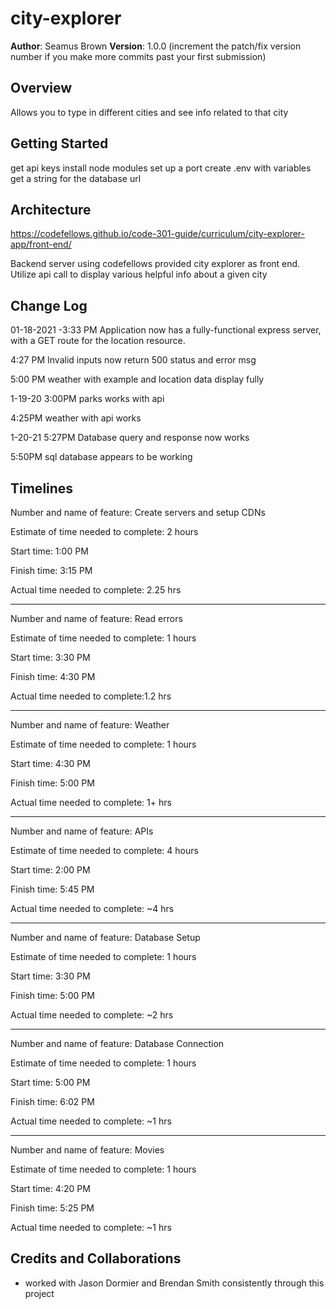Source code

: # city-explorer

**Author**: Seamus Brown
**Version**: 1.0.0 (increment the patch/fix version number if you make more commits past your first submission)

## Overview

Allows you to type in different cities and see info related to that city

## Getting Started
get api keys
install node modules
set up a port
create .env with variables
get a string for the database url

## Architecture

https://codefellows.github.io/code-301-guide/curriculum/city-explorer-app/front-end/

Backend server using codefellows provided city explorer as front end. Utilize api call to display various helpful info about a given city

## Change Log

01-18-2021 -3:33 PM Application now has a fully-functional express server, with a GET route for the location resource.

4:27 PM Invalid inputs now return 500 status and error msg

5:00 PM weather with example and location data display fully

1-19-20 3:00PM parks works with api

4:25PM weather with api works

1-20-21 5:27PM Database query and response now works

5:50PM sql database appears to be working

## Timelines

Number and name of feature: Create servers and setup CDNs

Estimate of time needed to complete: 2 hours

Start time: 1:00 PM

Finish time: 3:15 PM

Actual time needed to complete: 2.25 hrs

---------------

Number and name of feature: Read errors

Estimate of time needed to complete: 1 hours

Start time: 3:30 PM

Finish time: 4:30 PM

Actual time needed to complete:1.2 hrs

---------------

Number and name of feature: Weather

Estimate of time needed to complete: 1 hours

Start time: 4:30 PM

Finish time: 5:00 PM

Actual time needed to complete: 1+ hrs

---------------

Number and name of feature: APIs

Estimate of time needed to complete: 4 hours

Start time: 2:00 PM

Finish time: 5:45 PM

Actual time needed to complete: ~4 hrs

---------------

Number and name of feature: Database Setup

Estimate of time needed to complete: 1 hours

Start time: 3:30 PM

Finish time: 5:00 PM

Actual time needed to complete: ~2 hrs

---------------

Number and name of feature: Database Connection

Estimate of time needed to complete: 1 hours

Start time: 5:00 PM

Finish time: 6:02 PM

Actual time needed to complete: ~1 hrs

---------------

Number and name of feature: Movies

Estimate of time needed to complete: 1 hours

Start time: 4:20 PM

Finish time: 5:25 PM

Actual time needed to complete: ~1 hrs


## Credits and Collaborations

- worked with Jason Dormier and Brendan Smith consistently through this project
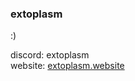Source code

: ### extoplasm
:)

discord: extoplasm\
website: [extoplasm.website](https://extoplasm.github.io/extoplasm.website)

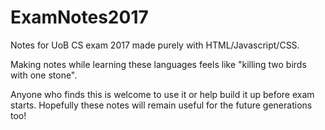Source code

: # ExamNotes2017
Notes for UoB CS exam 2017 made purely with HTML/Javascript/CSS.

Making notes while learning these languages feels like "killing two birds with one stone".

Anyone who finds this is welcome to use it or help build it up before exam starts.
Hopefully these notes will remain useful for the future generations too! 
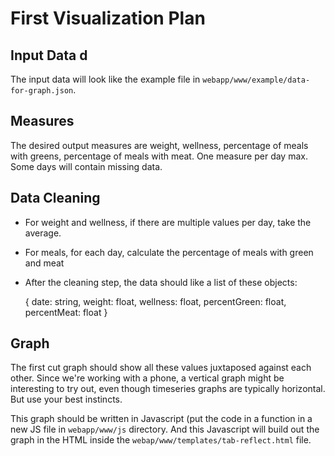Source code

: First Visualization Plan
========================

Input Data d
----------

The input data will look like the example file in `webapp/www/example/data-for-graph.json`. 

Measures
--------

The desired output measures are weight, wellness, percentage of meals with greens, percentage of meals with meat. One measure per day max. Some days will contain missing data.

Data Cleaning
-------------

* For weight and wellness, if there are multiple values per day, take the average.
* For meals, for each day, calculate the percentage of meals with green and meat
* After the cleaning step, the data should like a list of these objects:
    
   { date: string, weight: float, wellness: float, percentGreen: float, percentMeat: float }

Graph
-----

The first cut graph should show all these values juxtaposed against each other. Since we're working with a phone, a vertical graph might be interesting to try out, even though timeseries graphs are typically horizontal. But use your best instincts.

This graph should be written in Javascript (put the code in a function in a new JS file in `webapp/www/js` directory.  And this Javascript will build out the graph in the HTML inside the `webap/www/templates/tab-reflect.html` file. 

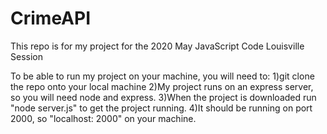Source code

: # CrimeAPI
This repo is for my project for the 2020 May JavaScript Code Louisville Session

To be able to run my project on your machine, you will need to:
1)git clone the repo onto your local machine
2)My project runs on an express server, so you will need node and express.
3)When the project is downloaded run "node server.js" to get the project running.
4)It should be running on port 2000, so "localhost: 2000" on your machine.




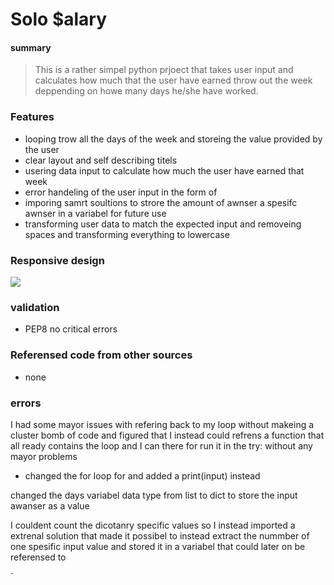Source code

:# Solo $alary

#### summary


> This is a rather simpel python prjoect
> that takes user input and calculates
> how much that the user have earned
> throw out the week deppending on howe 
> many days he/she have worked.


### Features

- looping trow all the days of the week and storeing the value provided by the user
- clear layout and self describing titels
- usering data input to calculate how much the user have earned that week
- error handeling of the user input in the form of 
- imporing samrt soultions to strore the amount of awnser a spesifc awnser in a variabel for future use
- transforming user data to match the expected input and removeing spaces and transforming everything to lowercase




### Responsive design

<img src="/workspace/solo-salary/img/resposive_solo_salary.png">


### validation

* PEP8 
no critical errors 

### Referensed code from other sources 

* none 

### errors

I had some mayor issues with refering back to my loop without makeing a cluster
bomb of code and figured that I instead could refrens a function that all ready contains the loop and I 
can there for run it in the try: without any mayor problems 
 
  * changed the for loop for and added a print(input) instead


changed the days variabel data type from list to dict to store the input awanser as a value 

I couldent count the dicotanry specific values so I instead imported a extrenal solution that 
made it possibel to instead extract the nummber of one spesific input value and stored it in a variabel
that could later on be referensed to


`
+-------+
Your task is to restate word for word the lines from the top of the data to the line containing "Number and name of feature: Create", both ends included, with every picture left out.

Source code

: # city-explorer

**Author**: Seamus Brown
**Version**: 1.0.0 (increment the patch/fix version number if you make more commits past your first submission)

## Overview

Allows you to type in different cities and see info related to that city

## Getting Started
get api keys
install node modules
set up a port
create .env with variables
get a string for the database url

## Architecture

https://codefellows.github.io/code-301-guide/curriculum/city-explorer-app/front-end/

Backend server using codefellows provided city explorer as front end. Utilize api call to display various helpful info about a given city

## Change Log

01-18-2021 -3:33 PM Application now has a fully-functional express server, with a GET route for the location resource.

4:27 PM Invalid inputs now return 500 status and error msg

5:00 PM weather with example and location data display fully

1-19-20 3:00PM parks works with api

4:25PM weather with api works

1-20-21 5:27PM Database query and response now works

5:50PM sql database appears to be working

## Timelines

Number and name of feature: Create servers and setup CDNs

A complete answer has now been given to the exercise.